> _Information_
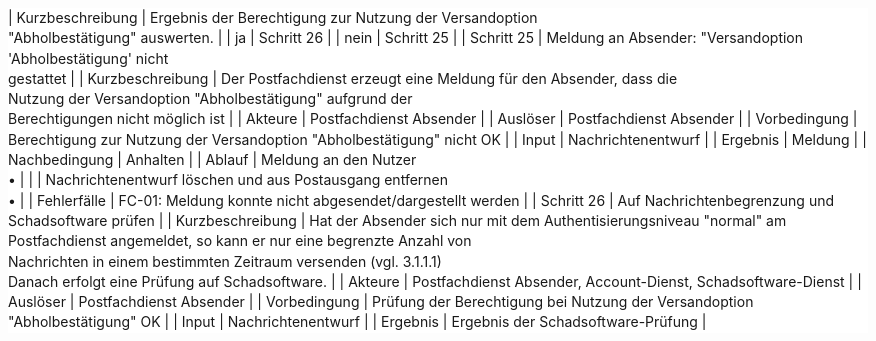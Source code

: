 | Kurzbeschreibung | Ergebnis der Berechtigung zur Nutzung der Versandoption<br>"Abholbestätigung" auswerten.                                                                                                                                                                           |
| ja               | Schritt 26                                                                                                                                                                                                                                                         |
| nein             | Schritt 25                                                                                                                                                                                                                                                         |
| Schritt 25       | Meldung an Absender: "Versandoption 'Abholbestätigung' nicht<br>gestattet                                                                                                                                                                                          |
| Kurzbeschreibung | Der Postfachdienst erzeugt eine Meldung für den Absender, dass die<br>Nutzung der Versandoption "Abholbestätigung" aufgrund der<br>Berechtigungen nicht möglich ist                                                                                                |
| Akteure          | Postfachdienst Absender                                                                                                                                                                                                                                            |
| Auslöser         | Postfachdienst Absender                                                                                                                                                                                                                                            |
| Vorbedingung     | Berechtigung zur Nutzung der Versandoption "Abholbestätigung" nicht OK                                                                                                                                                                                             |
| Input            | Nachrichtenentwurf                                                                                                                                                                                                                                                 |
| Ergebnis         | Meldung                                                                                                                                                                                                                                                            |
| Nachbedingung    | Anhalten                                                                                                                                                                                                                                                           |
| Ablauf           | Meldung an den Nutzer<br>•                                                                                                                                                                                                                                         |
|                  | Nachrichtenentwurf löschen und aus Postausgang entfernen<br>•                                                                                                                                                                                                      |
| Fehlerfälle      | FC-01: Meldung konnte nicht abgesendet/dargestellt werden                                                                                                                                                                                                          |
| Schritt 26       | Auf Nachrichtenbegrenzung und Schadsoftware prüfen                                                                                                                                                                                                                 |
| Kurzbeschreibung | Hat der Absender sich nur mit dem Authentisierungsniveau "normal" am<br>Postfachdienst angemeldet, so kann er nur eine begrenzte Anzahl von<br>Nachrichten in einem bestimmten Zeitraum versenden (vgl. 3.1.1.1)<br>Danach erfolgt eine Prüfung auf Schadsoftware. |
| Akteure          | Postfachdienst Absender, Account-Dienst, Schadsoftware-Dienst                                                                                                                                                                                                      |
| Auslöser         | Postfachdienst Absender                                                                                                                                                                                                                                            |
| Vorbedingung     | Prüfung der Berechtigung bei Nutzung der Versandoption<br>"Abholbestätigung" OK                                                                                                                                                                                    |
| Input            | Nachrichtenentwurf                                                                                                                                                                                                                                                 |
| Ergebnis         | Ergebnis der Schadsoftware-Prüfung                                                                                                                                                                                                                                 |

> _Directions_
All that belongs in your answer is the stretch of entries above from the line with "FC-01: Meldung konnte" through the line with "Absender, Account-Dienst, Schadsoftware-Dienst", printed exactly.

> _Result for this task_
| Fehlerfälle      | FC-01: Meldung konnte nicht abgesendet/dargestellt werden                                                                                                                                                                                                          |
| Schritt 26       | Auf Nachrichtenbegrenzung und Schadsoftware prüfen                                                                                                                                                                                                                 |
| Kurzbeschreibung | Hat der Absender sich nur mit dem Authentisierungsniveau "normal" am<br>Postfachdienst angemeldet, so kann er nur eine begrenzte Anzahl von<br>Nachrichten in einem bestimmten Zeitraum versenden (vgl. 3.1.1.1)<br>Danach erfolgt eine Prüfung auf Schadsoftware. |
| Akteure          | Postfachdienst Absender, Account-Dienst, Schadsoftware-Dienst                                                                                                                                                                                                      |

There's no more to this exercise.